Next year the seventh generation LTO tapes will be hitting the market. We are talking about 15TB cartridges.
It sounds like an interesting media and it actually is if you need to store huge amounts of cold data.
Cost/GB is still the best on the market for cold data but I think there are other problems to be considered.
Tape Throughput…
15TB (compressed) is a lot of data, even for today’s standards. It means that it stores 2.5 times the data of an LTO-6 (6.25TB) in a similar space. I’m not well informed on the physical characteristics of the magnetic tape but even if it’s thinner and longer than it’s predecessor, it won’t be much different… And, the new tapes are only likely to be denser in terms of MB/mm2.
The Tape drives will work in the same way as they always have (they have to maintain a sustained and regular/constant speed to write data), which means that you have to write data faster.

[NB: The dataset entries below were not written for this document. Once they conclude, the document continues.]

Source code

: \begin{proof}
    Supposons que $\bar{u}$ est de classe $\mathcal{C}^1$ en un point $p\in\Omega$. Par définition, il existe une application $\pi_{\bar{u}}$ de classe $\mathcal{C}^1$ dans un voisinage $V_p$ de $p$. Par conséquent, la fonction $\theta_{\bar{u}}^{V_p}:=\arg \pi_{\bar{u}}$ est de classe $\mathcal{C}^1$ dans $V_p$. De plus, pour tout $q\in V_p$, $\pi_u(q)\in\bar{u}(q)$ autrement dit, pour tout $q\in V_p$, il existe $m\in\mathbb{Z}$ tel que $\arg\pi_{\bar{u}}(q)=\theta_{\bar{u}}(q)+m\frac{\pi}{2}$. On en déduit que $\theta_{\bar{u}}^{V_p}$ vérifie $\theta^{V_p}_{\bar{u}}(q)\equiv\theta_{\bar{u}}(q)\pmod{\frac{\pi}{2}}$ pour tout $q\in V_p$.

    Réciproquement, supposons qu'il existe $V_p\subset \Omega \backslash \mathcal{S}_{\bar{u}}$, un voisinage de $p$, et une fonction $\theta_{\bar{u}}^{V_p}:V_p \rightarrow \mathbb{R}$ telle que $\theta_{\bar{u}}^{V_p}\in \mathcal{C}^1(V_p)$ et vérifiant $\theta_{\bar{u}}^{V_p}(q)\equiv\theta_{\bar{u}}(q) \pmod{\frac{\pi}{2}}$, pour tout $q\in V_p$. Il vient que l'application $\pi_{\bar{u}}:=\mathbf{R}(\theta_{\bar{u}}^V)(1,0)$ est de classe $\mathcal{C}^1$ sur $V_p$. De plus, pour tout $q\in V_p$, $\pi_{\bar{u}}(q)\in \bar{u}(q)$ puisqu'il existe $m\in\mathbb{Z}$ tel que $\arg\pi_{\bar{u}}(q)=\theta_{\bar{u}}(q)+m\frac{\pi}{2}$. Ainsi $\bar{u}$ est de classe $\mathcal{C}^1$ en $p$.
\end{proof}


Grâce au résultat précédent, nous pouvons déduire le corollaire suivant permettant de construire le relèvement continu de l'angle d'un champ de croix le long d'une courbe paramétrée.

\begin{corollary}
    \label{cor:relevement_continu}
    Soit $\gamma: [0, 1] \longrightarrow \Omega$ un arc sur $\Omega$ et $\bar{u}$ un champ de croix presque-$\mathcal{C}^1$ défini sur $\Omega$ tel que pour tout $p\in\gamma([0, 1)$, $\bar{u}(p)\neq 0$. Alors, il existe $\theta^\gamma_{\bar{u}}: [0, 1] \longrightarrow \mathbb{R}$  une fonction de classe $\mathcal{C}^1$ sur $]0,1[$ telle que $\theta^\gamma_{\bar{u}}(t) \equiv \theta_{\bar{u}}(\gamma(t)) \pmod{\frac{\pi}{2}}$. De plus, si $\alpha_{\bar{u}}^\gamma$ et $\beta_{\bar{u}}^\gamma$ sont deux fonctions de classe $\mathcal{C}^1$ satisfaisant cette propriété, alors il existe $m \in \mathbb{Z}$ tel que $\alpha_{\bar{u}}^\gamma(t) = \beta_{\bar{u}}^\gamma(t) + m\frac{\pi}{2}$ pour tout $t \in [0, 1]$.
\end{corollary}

In fact LTO-7 tape drive throughput is 750MB/sec.
If you don’t sustain the throughput, the tape drive won’t have enough data to write and would have to stop/pause, fill the data buffer and reposition itself before restarting. Each one of these stops takes several seconds and it will heavily impact performance (or real throughput).
This is a well known problem, already seen and addressed in the past. Disk staging areas, multiplexing and other techniques have always mitigated the problem.
…it’s not about backup
The real problem is that we don’t use these tapes for backup only. Some of them are supposed to be used for archiving too. In this case, traditional optimizations don’t work, especially when data is written and accessed with a very random pattern.
Spectralogic BlackPearl appliance, A Gateway that sits in front of a tape library allowing access to data through S3 object storage API, is an interesting solution to cope with this problem… but it’s also the only one I’ve heard of. And, in any case, I wonder if this approach will be any good once LTO capacity increases to 60 or 120 TB in the next few years.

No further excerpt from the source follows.